§ **Exercise**: In the data below, find each line that contains the word "section" and copy it.

-------- Task data

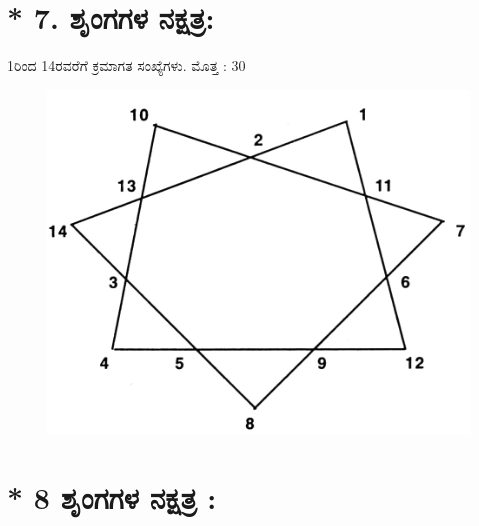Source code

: \section*{* 7. ಶೃಂಗಗಳ ನಕ್ಷತ್ರ:} 

1ರಿಂದ 14ರವರೆಗೆ ಕ್ರಮಾಗತ ಸಂಖ್ಯೆಗಳು. ಮೊತ್ತ : 30
\begin{figure}[H]
\includegraphics{src/figures/chap8/fig8-5.jpg}
\end{figure}

\section*{* 8 ಶೃಂಗಗಳ ನಕ್ಷತ್ರ :}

----------------

§ **Written solution**:
: \section*{* 7. ಶೃಂಗಗಳ ನಕ್ಷತ್ರ:} 
\section*{* 8 ಶೃಂಗಗಳ ನಕ್ಷತ್ರ :}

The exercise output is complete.